🤖 AI Summary
This work addresses the challenge of high-resolution motion trajectory estimation from a single motion-blurred image. We propose the first diffusion-based trajectory recovery framework, featuring a multi-scale conditional diffusion architecture that jointly incorporates cross-scale spatial priors and pixel-level connectivity constraints, along with a novel progressive training strategy to ensure consistent modeling of trajectory shape, position, and topology. Unlike conventional low-dimensional motion representations (e.g., uniform linear motion assumptions) or coarse parametric approaches, our method directly generates dense trajectory fields at sub-pixel accuracy. Evaluated on blind deblurring and coded exposure reconstruction tasks, it achieves state-of-the-art performance: trajectory estimation error is reduced by 23.6%, and reconstruction PSNR improves by 1.8 dB over prior methods—demonstrating superior capability in modeling complex non-rigid motion.
📝 Abstract
Accurate estimation of motion information is crucial in diverse computational imaging and computer vision applications.
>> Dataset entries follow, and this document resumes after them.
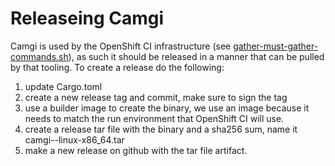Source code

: # Releaseing Camgi

Camgi is used by the OpenShift CI infrastructure (see [gather-must-gather-commands.sh](https://github.com/openshift/release/blob/master/ci-operator/step-registry/gather/must-gather/gather-must-gather-commands.sh)),
as such it should be released in a manner that can be pulled by that tooling.
To create a release do the following:

1. update Cargo.toml
2. create a new release tag and commit, make sure to sign the tag
3. use a builder image to create the binary, we use an image because it needs to match the run environment that OpenShift CI will use.
4. create a release tar file with the binary and a sha256 sum, name it camgi-<version>-linux-x86_64.tar
5. make a new release on github with the tar file artifact.

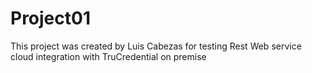# Project01
This project was created by Luis Cabezas for testing Rest Web service cloud integration with TruCredential on premise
Researchers have investigated various methods to extract motion information from a single blurred image, including blur kernels and optical flow. However, existing motion representations are often of low quality, i.e., coarse-grained and inaccurate. In this paper, we propose the first high-resolution (HR) Motion Trajectory estimation framework using Diffusion models (MoTDiff). Different from existing motion representations, we aim to estimate an HR motion trajectory with high-quality from a single motion-blurred image. The proposed MoTDiff consists of two key components: 1) a new conditional diffusion framework that uses multi-scale feature maps extracted from a single blurred image as a condition, and 2) a new training method that can promote precise identification of a fine-grained motion trajectory, consistent estimation of overall shape and position of a motion path, and pixel connectivity along a motion trajectory. Our experiments demonstrate that the proposed MoTDiff can outperform state-of-the-art methods in both blind image deblurring and coded exposure photography applications.